You can't beat the price. Just $1 gets you unlimited access for all four days. The music starts Thursday. There are morning, afternoon and evening sessions Friday and Saturday, and farewell dances Sunday. For more information, call 795-8288 or 885-6273.
SCI-FI FANTASY: Ten local fantasy and science fiction authors will touch down at Reader's Oasis Saturday to meet fans, sign books and discuss their work.
The writers, who include Judith Tarr, Dennis McKiernan, Kate Daniel and William Hartmann, have a variety of styles within the genre. Hartmann, for example, writes classic science fiction and non-fiction about Mars.
The event is from 2 to 4 p.m. Reader's Oasis is located at 3400 E. Speedway Blvd., No. 114. For more information, call Charlene Taylor at 319-7887.
THIS BUDD'S FOR YOU: Born in London, raised in Toledo (Ohio), singer-guitarist Stephen Budd is in Tucson for a free performance at Bookman's.
Budd, who has been strumming his acoustic guitar through the Midwest, writes introspective songs with a witty, sincere touch.
Budd will play from 2 to 4 p.m. Saturday at Bookman's Used Books, 1930 E. Grant Road. For more information, call 325-5767.
WALK ABOUT: A walking tour of Tucson's historic warehouse district is a great way to learn more about old neighborhoods that ring the downtown area.
The one-mile tour covers El Presidio, West University, Armory Park, Barrio Viejo and Dunbar Spring, all part of the warehouse district that in 1999 was listed on the National Register of Historic Places.
The tour on Saturday is from 9 to 11 a.m. People interested in the area, creative home to more than 100 artists, should call 624-9977 by 5 p.m. Thursday. Space is limited to 20. The group will meet in the lobby of Hotel Congress, 311 E. Congress St. at 8:50 a.m.
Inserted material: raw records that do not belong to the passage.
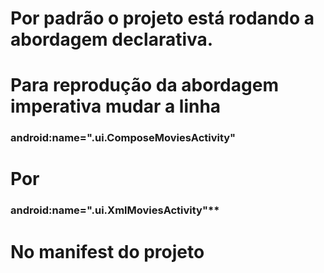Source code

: # Por padrão o projeto está rodando a abordagem declarativa.
# Para reprodução da abordagem imperativa mudar a linha           
### android:name=".ui.ComposeMoviesActivity"
# Por 
### android:name=".ui.XmlMoviesActivity"**
# No manifest do projeto
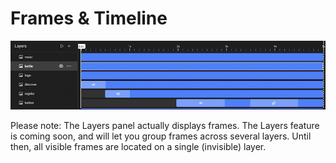 # Frames & Timeline

![Properties](timeline.png)

Please note:
	The Layers panel actually displays frames.
	The Layers feature is coming soon, and will let you group frames across several layers.
	Until then, all visible frames are located on a single (invisible) layer.
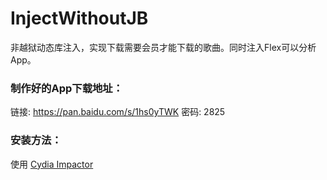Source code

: # InjectWithoutJB
非越狱动态库注入，实现下载需要会员才能下载的歌曲。同时注入Flex可以分析App。

### 制作好的App下载地址：
链接: https://pan.baidu.com/s/1hs0yTWK 密码: 2825

### 安装方法：
使用 [Cydia Impactor]([http://www.cydiaimpactor.com)
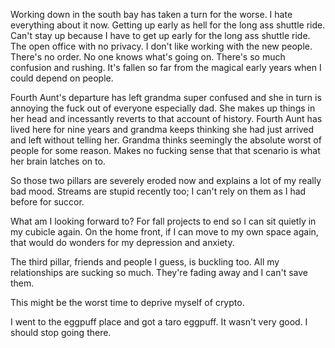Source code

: Working down in the south bay has taken a turn for the worse. I hate everything about it now. Getting up early as hell for the long ass shuttle ride. Can't stay up because I have to get up early for the long ass shuttle ride. The open office with no privacy. I don't like working with the new people. There's no order. No one knows what's going on. There's so much confusion and rushing. It's fallen so far from the magical early years when I could depend on people.

Fourth Aunt's departure has left grandma super confused and she in turn is annoying the fuck out of everyone especially dad. She makes up things in her head and incessantly reverts to that account of history. Fourth Aunt has lived here for nine years and grandma keeps thinking she had just arrived and left without telling her. Grandma thinks seemingly the absolute worst of people for some reason. Makes no fucking sense that that scenario is what her brain latches on to.

So those two pillars are severely eroded now and explains a lot of my really bad mood. Streams are stupid recently too; I can't rely on them as I had before for succor.

What am I looking forward to? For fall projects to end so I can sit quietly in my cubicle again. On the home front, if I can move to my own space again, that would do wonders for my depression and anxiety.

The third pillar, friends and people I guess, is buckling too. All my relationships are sucking so much. They're fading away and I can't save them.

This might be the worst time to deprive myself of crypto.

I went to the eggpuff place and got a taro eggpuff. It wasn't very good. I should stop going there.
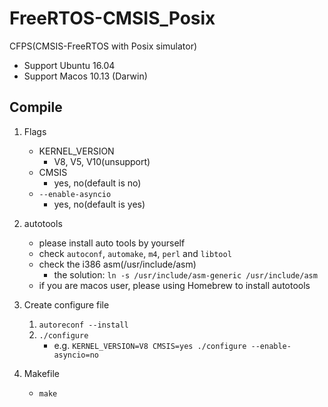 # FreeRTOS-CMSIS_Posix
CFPS(CMSIS-FreeRTOS with Posix simulator)

* Support Ubuntu 16.04
* Support Macos 10.13 (Darwin)

## Compile
1. Flags
	* KERNEL_VERSION
		* V8, V5, V10(unsupport)
	* CMSIS
		* yes, no(default is no)
	* `--enable-asyncio`
		* yes, no(default is yes)
2. autotools
	* please install auto tools by yourself
	* check `autoconf`, `automake`, `m4`, `perl` and `libtool`
	* check the i386 asm(/usr/include/asm)
		* the solution: `ln -s /usr/include/asm-generic /usr/include/asm`
	* if you are macos user, please using Homebrew to install autotools

3. Create configure file
	1. `autoreconf --install`
	2. `./configure`
		* e.g. `KERNEL_VERSION=V8 CMSIS=yes ./configure --enable-asyncio=no`

3. Makefile
	* `make`
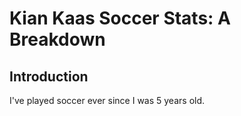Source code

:# Kian Kaas Soccer Stats: A Breakdown

## Introduction
I've played soccer ever since I was 5 years old.
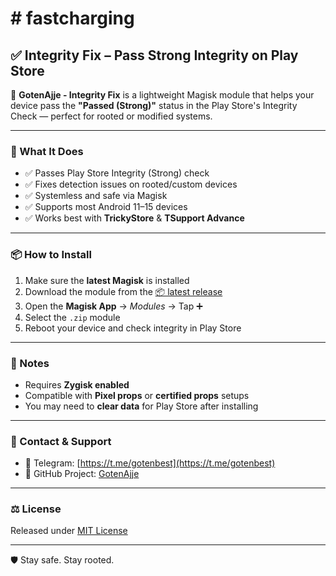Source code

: # # fastcharging
## ✅ Integrity Fix – Pass Strong Integrity on Play Store

🚀 **GotenAjje - Integrity Fix** is a lightweight Magisk module that helps your device pass the **"Passed (Strong)"** status in the Play Store's Integrity Check — perfect for rooted or modified systems.

---

### 🔐 What It Does

- ✅ Passes Play Store Integrity (Strong) check  
- ✅ Fixes detection issues on rooted/custom devices  
- ✅ Systemless and safe via Magisk  
- ✅ Supports most Android 11–15 devices  
- ✅ Works best with **TrickyStore** & **TSupport Advance**

---

### 📦 How to Install

1. Make sure the **latest Magisk** is installed  
2. Download the module from the [📦 latest release](https://github.com/GotenAjje/fastcharging/releases)  
3. Open the **Magisk App** → *Modules* → Tap ➕  
4. Select the `.zip` module  
5. Reboot your device and check integrity in Play Store  

---

### 📝 Notes

- Requires **Zygisk enabled**  
- Compatible with **Pixel props** or **certified props** setups  
- You may need to **clear data** for Play Store after installing  

---

### 📢 Contact & Support

- 💬 Telegram: [https://t.me/gotenbest](https://t.me/gotenbest)  
- 🐙 GitHub Project: [GotenAjje](https://github.com/GotenAjje/Gotenajje)

---

### ⚖️ License

Released under [MIT License](https://github.com/GotenAjje/fastcharging/blob/main/LICENSE)

---

🛡️ Stay safe. Stay rooted.
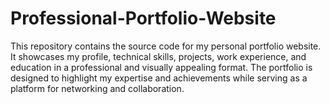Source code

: # Professional-Portfolio-Website
This repository contains the source code for my personal portfolio website. It showcases my profile, technical skills, projects, work experience, and education in a professional and visually appealing format. The portfolio is designed to highlight my expertise and achievements while serving as a platform for networking and collaboration.
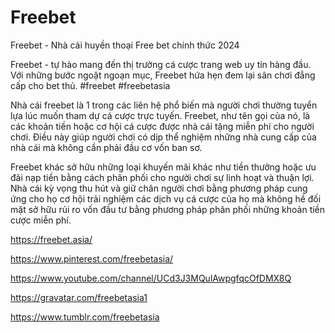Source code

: # Freebet

Freebet - Nhà cái huyền thoại Free bet chính thức 2024

Freebet - tự hào mang đến thị trường cá cược trang web uy tín hàng đầu. Với những bước ngoặt ngoạn mục, Freebet hứa hẹn đem lại sân chơi đẳng cấp cho bet thủ.
#freebet #freebetasia

Nhà cái freebet là 1 trong các liên hệ phổ biến mà người chơi thường tuyển lựa lúc muốn tham dự cá cược trực tuyến. Freebet, như tên gọi của nó, là các khoản tiền hoặc cơ hội cá cược được nhà cái tặng miễn phí cho người chơi. Điều này giúp người chơi có dịp thể nghiệm những nhà cung cấp của nhà cái mà không cần phải đầu cơ vốn ban sơ.

Freebet khác sở hữu những loại khuyến mãi khác như tiền thưởng hoặc ưu đãi nạp tiền bằng cách phân phối cho người chơi sự linh hoạt và thuận lợi. Nhà cái kỳ vọng thu hút và giữ chân người chơi bằng phương pháp cung ứng cho họ cơ hội trải nghiệm các dịch vụ cá cược của họ mà không hề đối mặt sở hữu rủi ro vốn đầu tư bằng phương pháp phân phối những khoản tiền cược miễn phí.

https://freebet.asia/

https://www.pinterest.com/freebetasia/

https://www.youtube.com/channel/UCd3J3MQulAwpgfqcOfDMX8Q

https://gravatar.com/freebetasia1

https://www.tumblr.com/freebetasia
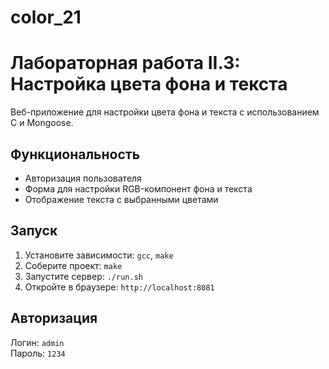 # color_21
# Лабораторная работа II.3: Настройка цвета фона и текста

Веб-приложение для настройки цвета фона и текста с использованием C и Mongoose.

## Функциональность
- Авторизация пользователя
- Форма для настройки RGB-компонент фона и текста
- Отображение текста с выбранными цветами

## Запуск
1. Установите зависимости: `gcc`, `make`
2. Соберите проект: `make`
3. Запустите сервер: `./run.sh`
4. Откройте в браузере: `http://localhost:8081`

## Авторизация
Логин: `admin`  
Пароль: `1234`
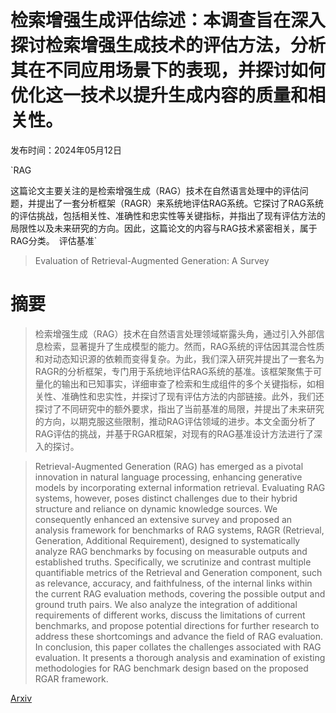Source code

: # 检索增强生成评估综述：本调查旨在深入探讨检索增强生成技术的评估方法，分析其在不同应用场景下的表现，并探讨如何优化这一技术以提升生成内容的质量和相关性。

发布时间：2024年05月12日

`RAG

这篇论文主要关注的是检索增强生成（RAG）技术在自然语言处理中的评估问题，并提出了一套分析框架（RAGR）来系统地评估RAG系统。它探讨了RAG系统的评估挑战，包括相关性、准确性和忠实性等关键指标，并指出了现有评估方法的局限性以及未来研究的方向。因此，这篇论文的内容与RAG技术紧密相关，属于RAG分类。` `评估基准`

> Evaluation of Retrieval-Augmented Generation: A Survey

# 摘要

> 检索增强生成（RAG）技术在自然语言处理领域崭露头角，通过引入外部信息检索，显著提升了生成模型的能力。然而，RAG系统的评估因其混合性质和对动态知识源的依赖而变得复杂。为此，我们深入研究并提出了一套名为RAGR的分析框架，专门用于系统地评估RAG系统的基准。该框架聚焦于可量化的输出和已知事实，详细审查了检索和生成组件的多个关键指标，如相关性、准确性和忠实性，并探讨了现有评估方法的内部链接。此外，我们还探讨了不同研究中的额外要求，指出了当前基准的局限，并提出了未来研究的方向，以期克服这些限制，推动RAG评估领域的进步。本文全面分析了RAG评估的挑战，并基于RGAR框架，对现有的RAG基准设计方法进行了深入的探讨。

> Retrieval-Augmented Generation (RAG) has emerged as a pivotal innovation in natural language processing, enhancing generative models by incorporating external information retrieval. Evaluating RAG systems, however, poses distinct challenges due to their hybrid structure and reliance on dynamic knowledge sources. We consequently enhanced an extensive survey and proposed an analysis framework for benchmarks of RAG systems, RAGR (Retrieval, Generation, Additional Requirement), designed to systematically analyze RAG benchmarks by focusing on measurable outputs and established truths. Specifically, we scrutinize and contrast multiple quantifiable metrics of the Retrieval and Generation component, such as relevance, accuracy, and faithfulness, of the internal links within the current RAG evaluation methods, covering the possible output and ground truth pairs. We also analyze the integration of additional requirements of different works, discuss the limitations of current benchmarks, and propose potential directions for further research to address these shortcomings and advance the field of RAG evaluation. In conclusion, this paper collates the challenges associated with RAG evaluation. It presents a thorough analysis and examination of existing methodologies for RAG benchmark design based on the proposed RGAR framework.

[Arxiv](https://arxiv.org/abs/2405.07437)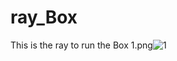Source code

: # ray_Box
This is the ray to run the Box
1.png![1](https://user-images.githubusercontent.com/44391228/127800918-11201e76-eed1-4443-95c7-db82b76237c7.png)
ROMANCING THE STONE: The Southwest's first family of turquoise brings its Indian jewelry trunk show and sale to Arizona State Museum.
UA alumni and gemstone expert Gene Waddell of the Waddell Trading Co. will showcase the works of acclaimed Native American jewelers Donnie Supplee, Phil Poseyesva, Lucy Lucas and Mitchell Sockyma.
Turquoise, originally considered a mere by-product of copper mining, was vigorously promoted by Waddell's father, B.C. Waddell, who founded the trading company.
During Saturday's show, Gene Waddell will answer questions about jewelry production techniques, stone quality, mining and gemstone origination points in Arizona. The public is invited to bring in jewelry for identification.
The show and sale is 10 a.m. to 4 p.m. at the museum, just east of the main gate at Park and University on the UA campus.